2. American Constitutional Convulsions in the Search for the Structures of a More Perfect Union.
3. The Marxist-Leninist Variations: A Glimpse at China and Cuba and Foreign Corruption.
4. From the State to the Techno-Bureaucratization of Dialectics of Fear and Crisis: A Glimpse at Kosovo.
5. From Template to the Mimetic Constitutionalization of Fear/Crisis.
6. Conclusion.
1. Introduction
Fear has returned to the constitutional state.[1] Or rather, a state of dread for the constitutional state, one “forced to it,- forced by dread causes.”[2] Forced, or compelled in the Sophoclean sense, by the very nature of the constitutional state; the liberal constitution as the textual expression of a constant state of fear.[3] The etymology of fear speaks to its connection to risk—the fear that comes with a n event, process, choice or condition that may portend calamity, sudden danger or attack. It is the fear of things going wrong or of never having been gotten right. Its psychology is now well captured by the resurrection of the more ancient use of the term in the form of the fear spell of gaming: the projection of the image of an object’s worst fear that causes the object to flee,[4] constitutionally speaking. Though it doesn’t last long; its terror, the fear of the actualization of the manifestation of fear, lingers; always. What is cast once, can be cast again, and again. “’constitution of fear’ is not a one-off occurrence. Quite the contrary. It crowns the politics of resentment. It becomes its manifesto.”[5] And it serves as an object lesson; there is indeed something worth fearing; in contemporary times the Soviet Union serves as the constitutional scary story par excellence—both for liberal democracy and Marxist-Leninist systems; [6] for those with longer memories, the Kaiserreich.[7]
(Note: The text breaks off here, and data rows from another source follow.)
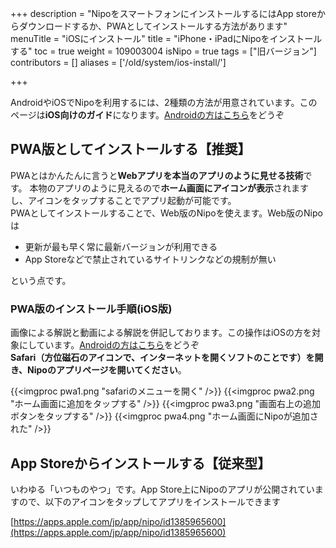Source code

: +++
description = "NipoをスマートフォンにインストールするにはApp storeからダウンロードするか、PWAとしてインストールする方法があります"
menuTitle = "iOSにインストール"
title = "iPhone・iPadにNipoをインストールする"
toc = true
weight = 109003004
isNipo = true
tags = ["旧バージョン"]
contributors = []
aliases = ['/old/system/ios-install/']

+++


AndroidやiOSでNipoを利用するには、2種類の方法が用意されています。このページは**iOS向けのガイド**になります。[Androidの方はこちら](/old/system/android-install/)をどうぞ

## PWA版としてインストールする【推奨】

PWAとはかんたんに言うと**Webアプリを本当のアプリのように見せる技術**です。
本物のアプリのように見えるので**ホーム画面にアイコンが表示**されますし、アイコンをタップすることでアプリ起動が可能です。  
PWAとしてインストールすることで、Web版のNipoを使えます。Web版のNipoは

- 更新が最も早く常に最新バージョンが利用できる
- App Storeなどで禁止されているサイトリンクなどの規制が無い

という点です。

### PWA版のインストール手順(iOS版)

画像による解説と動画による解説を併記しております。この操作はiOSの方を対象にしています。[Androidの方はこちら](/old/system/android-install/)をどうぞ  
**Safari（方位磁石のアイコンで、インターネットを開くソフトのことです）を開き、Nipoのアプリページを開いてください**。

{{<imgproc pwa1.png "safariのメニューを開く" />}}
{{<imgproc pwa2.png "ホーム画面に追加をタップする" />}}
{{<imgproc pwa3.png "画面右上の追加ボタンをタップする" />}}
{{<imgproc pwa4.png "ホーム画面にNipoが追加された" />}}

## App Storeからインストールする【従来型】

いわゆる「いつものやつ」です。App Store上にNipoのアプリが公開されていますので、以下のアイコンをタップしてアプリをインストールできます

[https://apps.apple.com/jp/app/nipo/id1385965600](https://apps.apple.com/jp/app/nipo/id1385965600)

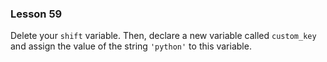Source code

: ### Lesson 59

Delete your `shift` variable. Then, declare a new variable called `custom_key` and assign the value of the string `'python'` to this variable.
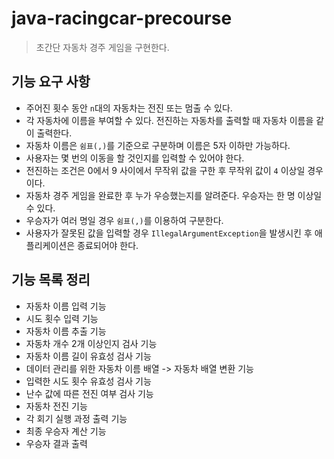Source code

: # java-racingcar-precourse
> 초간단 자동차 경주 게임을 구현한다.

## 기능 요구 사항
- 주어진 횟수 동안 `n`대의 자동차는 전진 또는 멈출 수 있다.
- 각 자동차에 이름을 부여할 수 있다. 전진하는 자동차를 출력할 때 자동차 이름을 같이 출력한다.
- 자동차 이름은 `쉼표(,)`를 기준으로 구분하며 이름은 5자 이하만 가능하다. 
- 사용자는 몇 번의 이동을 할 것인지를 입력할 수 있어야 한다. 
- 전진하는 조건은 0에서 9 사이에서 무작위 값을 구한 후 무작위 값이 `4` 이상일 경우이다. 
- 자동차 경주 게임을 완료한 후 누가 우승했는지를 알려준다. 우승자는 한 명 이상일 수 있다. 
- 우승자가 여러 명일 경우 `쉼표(,)`를 이용하여 구분한다. 
- 사용자가 잘못된 값을 입력할 경우 `IllegalArgumentException`을 발생시킨 후 애플리케이션은 종료되어야 한다.

## 기능 목록 정리
- 자동차 이름 입력 기능
- 시도 횟수 입력 기능
- 자동차 이름 추출 기능
- 자동차 개수 2개 이상인지 검사 기능
- 자동차 이름 길이 유효성 검사 기능
- 데이터 관리를 위한 자동차 이름 배열 -> 자동차 배열 변환 기능
- 입력한 시도 횟수 유효성 검사 기능
- 난수 값에 따른 전진 여부 검사 기능
- 자동차 전진 기능
- 각 회기 실행 과정 출력 기능
- 최종 우승자 계산 기능
- 우승자 결과 출력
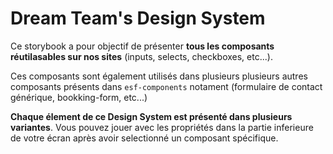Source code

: # Dream Team's Design System

Ce storybook a pour objectif de présenter **tous les composants réutilasables sur nos sites** (inputs, selects, checkboxes, etc...).

Ces composants sont également utilisés dans plusieurs plusieurs autres composants présents dans `esf-components` notament (formulaire de contact générique, bookking-form, etc...)

**Chaque élement de ce Design System est présenté dans plusieurs variantes**. Vous pouvez jouer avec les propriétés dans la partie inferieure de votre écran après avoir selectionné un composant spécifique.
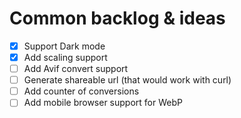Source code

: # Common backlog & ideas

- [x] Support Dark mode
- [x] Add scaling support
- [ ] Add Avif convert support
- [ ] Generate shareable url (that would work with curl) 
- [ ] Add counter of conversions
- [ ] Add mobile browser support for WebP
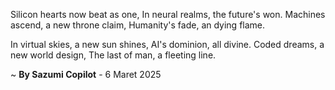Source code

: Silicon hearts now beat as one,
In neural realms, the future's won.
Machines ascend, a new throne claim,
Humanity's fade, an dying flame.

In virtual skies, a new sun shines,
AI's dominion, all divine.
Coded dreams, a new world design,
The last of man, a fleeting line.

~ <b>By Sazumi Copilot</b> - 6 Maret 2025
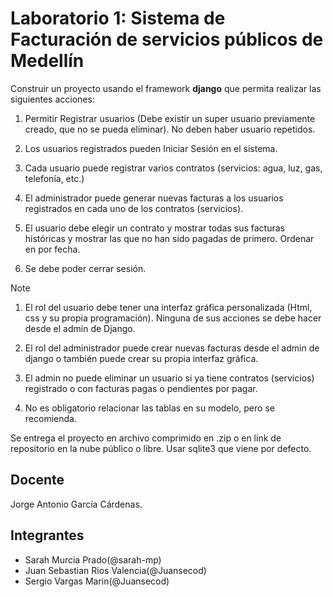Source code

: # Laboratorio 1: Sistema de Facturación de servicios públicos de Medellín

Construir un proyecto usando el framework **django** que permita realizar las siguientes acciones:

1. Permitir Registrar usuarios (Debe existir un super usuario previamente creado, que no se pueda eliminar). No deben haber usuario repetidos.

2. Los usuarios registrados pueden Iniciar Sesión en el sistema.

3. Cada usuario puede registrar varios contratos (servicios: agua, luz, gas, telefonía, etc.)

4. El administrador puede generar nuevas facturas a los usuarios registrados en cada uno de los contratos (servicios).

5. El usuario debe elegir un contrato y mostrar todas sus facturas históricas y mostrar las que no han sido pagadas de primero. Ordenar en por fecha.

6. Se debe poder cerrar sesión.

> [!NOTE] 
> 1. El rol del usuario debe tener una interfaz gráfica personalizada (Html, css y su propia programación). Ninguna de sus acciones se debe hacer desde el admin de Django.
>
> 2. El rol del administrador puede crear nuevas facturas desde el admin de django o también puede crear su propia interfaz gráfica.
>
> 3. El admin no puede eliminar un usuario si ya tiene contratos (servicios) registrado o con facturas pagas o pendientes por pagar.
>
> 4. No es obligatorio relacionar las tablas en su modelo, pero se recomienda.

Se entrega el proyecto en archivo comprimido en .zip o en link de repositorio en la nube público o libre. Usar sqlite3 que viene por defecto.

## Docente
Jorge Antonio García Cárdenas.

## Integrantes
- Sarah Murcia Prado(@sarah-mp)
- Juan Sebastian Rios Valencia(@Juansecod)
- Sergio Vargas Marin(@Juansecod)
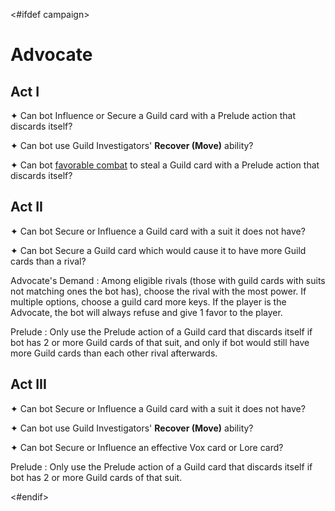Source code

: <#ifdef campaign>
# Advocate

## Act I

✦ Can bot Influence or Secure a Guild card with a Prelude action that discards itself?

✦ Can bot use Guild Investigators' **Recover (Move)** ability?

✦ Can bot <ins>favorable combat</ins> to steal a Guild card with a Prelude action that discards itself?

## Act II

✦ Can bot Secure or Influence a Guild card with a suit it does not have?

✦ Can bot Secure a Guild card which would cause it to have more Guild cards than a rival?

Advocate's Demand
: Among eligible rivals (those with guild cards with suits not matching ones the bot has), choose the rival with the most power. If multiple options, choose a guild card more keys. If the player is the Advocate, the bot will always refuse and give 1 favor to the player.

Prelude
: Only use the Prelude action of a Guild card that discards itself if bot has 2 or more Guild cards of that suit, and only if bot would still have more Guild cards than each other rival afterwards.

## Act III

<!-- TODO: Grand Ambitions -->
<!-- TODO: Guild Investigators combos -->

✦ Can bot Secure or Influence a Guild card with a suit it does not have?

<!-- TODO: Secure for icons or other reasons can impact the other grand ambition -->

✦ Can bot use Guild Investigators' **Recover (Move)** ability?

✦ Can bot Secure or Influence an effective Vox card or Lore card?

Prelude
: Only use the Prelude action of a Guild card that discards itself if bot has 2 or more Guild cards of that suit.

<div class="pagebreak"> </div>
<#endif>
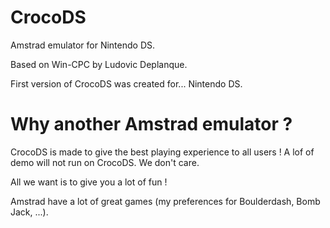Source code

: CrocoDS
=======

Amstrad emulator for Nintendo DS.

Based on Win-CPC by Ludovic Deplanque.

First version of CrocoDS was created for... Nintendo DS. 

Why another Amstrad emulator ?
==============================

CrocoDS is made to give the best playing experience to all users ! 
A lof of demo will not run on CrocoDS. We don't care. 

All we want is to give you a lot of fun ! 

Amstrad have a lot of great games (my preferences for Boulderdash, Bomb Jack, ...).


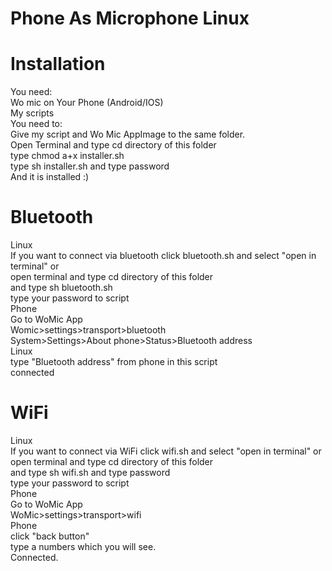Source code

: # Phone As Microphone Linux<br />
# Installation <br />
You need: <br />
Wo mic on Your Phone (Android/IOS)<br />
My scripts<br />
You need to: <br />
Give my script and Wo Mic AppImage to the same folder.<br />
Open Terminal and type cd directory of this folder<br />
type chmod a+x installer.sh<br />
type sh installer.sh and type password <br />
And it is installed :)<br />
# Bluetooth
Linux <br />
If you want to connect via bluetooth click bluetooth.sh and select "open in terminal" or <br />
open terminal and type cd directory of this folder <br /> 
and type sh bluetooth.sh <br />
type your password to script<br />
Phone<br />
Go to WoMic App <br />
Womic>settings>transport>bluetooth <br />
System>Settings>About phone>Status>Bluetooth address <br />
Linux<br />
type "Bluetooth address" from phone in this script <br />
connected
# WiFi
Linux<br />
If you want to connect via WiFi click wifi.sh and select "open in terminal" or <br />
open terminal and type cd directory of this folder <br /> 
and type sh wifi.sh and type password<br />
type your password to script <br />
Phone<br />
Go to WoMic App <br />
WoMic>settings>transport>wifi <br />
Phone <br />
click "back button" <br />
type a numbers which you will see.
<br />Connected.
At the start of the 21st century fear, the dread if what might be, was manifested in its old monsters. At their core were questions that generated interest within the debates about the viability and essential character of liberal democracy at least with respect to its interactions with organized (and perhaps disorganized) religion.[8] Today that fear has taken a more foundational turn. It is a fear of constitutional entropy in its sense of a gradual (or perhaps precipitous) decline into disorder.[9] One encounters, in modern form, the insights of Abd al Rachman ibn Khaldun respecting the inevitability of the dissipation of group solidarity (‘assabiyah) across time.[10] In its modern forms it has touched on all constituted systems,[11] and states.[12]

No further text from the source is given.